---------- SUPPLIED RECORDS ----------

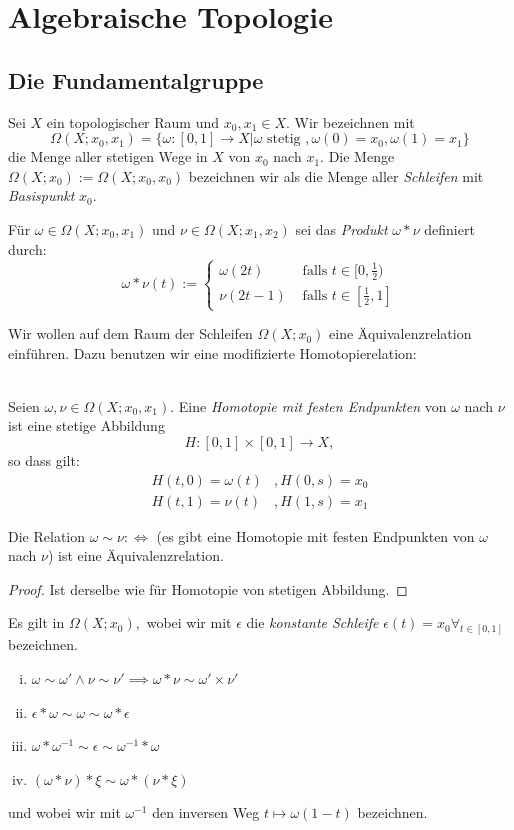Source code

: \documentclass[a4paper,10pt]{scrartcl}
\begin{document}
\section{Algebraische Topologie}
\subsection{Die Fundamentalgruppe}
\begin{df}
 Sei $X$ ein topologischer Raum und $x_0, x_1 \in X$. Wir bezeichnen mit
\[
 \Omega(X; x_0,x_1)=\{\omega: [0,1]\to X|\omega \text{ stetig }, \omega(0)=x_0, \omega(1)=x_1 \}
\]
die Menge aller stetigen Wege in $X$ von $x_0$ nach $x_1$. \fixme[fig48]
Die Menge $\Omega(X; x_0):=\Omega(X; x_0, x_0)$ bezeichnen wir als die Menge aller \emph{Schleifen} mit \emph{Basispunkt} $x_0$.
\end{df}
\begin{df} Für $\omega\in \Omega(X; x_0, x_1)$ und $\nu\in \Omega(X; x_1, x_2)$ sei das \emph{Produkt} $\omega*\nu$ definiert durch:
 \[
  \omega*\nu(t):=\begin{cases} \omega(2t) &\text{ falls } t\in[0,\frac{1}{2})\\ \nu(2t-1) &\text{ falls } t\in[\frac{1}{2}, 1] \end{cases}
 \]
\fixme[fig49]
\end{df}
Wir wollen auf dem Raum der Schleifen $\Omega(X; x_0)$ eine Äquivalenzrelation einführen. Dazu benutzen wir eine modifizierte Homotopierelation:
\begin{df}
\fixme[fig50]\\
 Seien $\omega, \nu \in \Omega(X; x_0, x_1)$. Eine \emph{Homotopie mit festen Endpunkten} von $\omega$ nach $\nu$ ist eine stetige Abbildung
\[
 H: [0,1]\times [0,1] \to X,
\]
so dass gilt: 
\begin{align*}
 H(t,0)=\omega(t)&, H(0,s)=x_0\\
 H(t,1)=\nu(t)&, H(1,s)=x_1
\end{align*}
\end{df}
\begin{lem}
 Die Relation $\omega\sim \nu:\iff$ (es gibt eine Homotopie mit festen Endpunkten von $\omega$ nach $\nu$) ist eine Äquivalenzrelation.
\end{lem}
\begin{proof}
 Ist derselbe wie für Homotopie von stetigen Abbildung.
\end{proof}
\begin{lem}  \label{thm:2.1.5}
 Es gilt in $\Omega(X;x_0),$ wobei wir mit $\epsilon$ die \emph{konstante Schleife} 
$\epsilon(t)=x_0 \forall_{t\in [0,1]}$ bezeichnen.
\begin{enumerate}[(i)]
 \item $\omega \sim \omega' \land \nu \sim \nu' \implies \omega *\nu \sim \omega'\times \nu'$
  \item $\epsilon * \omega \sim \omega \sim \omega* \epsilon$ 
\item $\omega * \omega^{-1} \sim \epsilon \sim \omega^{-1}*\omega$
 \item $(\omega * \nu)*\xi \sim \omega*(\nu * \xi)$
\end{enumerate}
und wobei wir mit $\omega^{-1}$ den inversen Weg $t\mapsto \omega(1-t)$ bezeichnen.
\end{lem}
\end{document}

----------

◆ YOUR GOAL
Each line from the one containing "Seien $\omega, \nu" to the last line of the material above should be reproduced word for word, with nothing added.

◆ ANSWER BOX
 Seien $\omega, \nu \in \Omega(X; x_0, x_1)$. Eine \emph{Homotopie mit festen Endpunkten} von $\omega$ nach $\nu$ ist eine stetige Abbildung
\[
 H: [0,1]\times [0,1] \to X,
\]
so dass gilt: 
\begin{align*}
 H(t,0)=\omega(t)&, H(0,s)=x_0\\
 H(t,1)=\nu(t)&, H(1,s)=x_1
\end{align*}
\end{df}
\begin{lem}
 Die Relation $\omega\sim \nu:\iff$ (es gibt eine Homotopie mit festen Endpunkten von $\omega$ nach $\nu$) ist eine Äquivalenzrelation.
\end{lem}
\begin{proof}
 Ist derselbe wie für Homotopie von stetigen Abbildung.
\end{proof}
\begin{lem}  \label{thm:2.1.5}
 Es gilt in $\Omega(X;x_0),$ wobei wir mit $\epsilon$ die \emph{konstante Schleife} 
$\epsilon(t)=x_0 \forall_{t\in [0,1]}$ bezeichnen.
\begin{enumerate}[(i)]
 \item $\omega \sim \omega' \land \nu \sim \nu' \implies \omega *\nu \sim \omega'\times \nu'$
  \item $\epsilon * \omega \sim \omega \sim \omega* \epsilon$ 
\item $\omega * \omega^{-1} \sim \epsilon \sim \omega^{-1}*\omega$
 \item $(\omega * \nu)*\xi \sim \omega*(\nu * \xi)$
\end{enumerate}
und wobei wir mit $\omega^{-1}$ den inversen Weg $t\mapsto \omega(1-t)$ bezeichnen.
\end{lem}
\end{document}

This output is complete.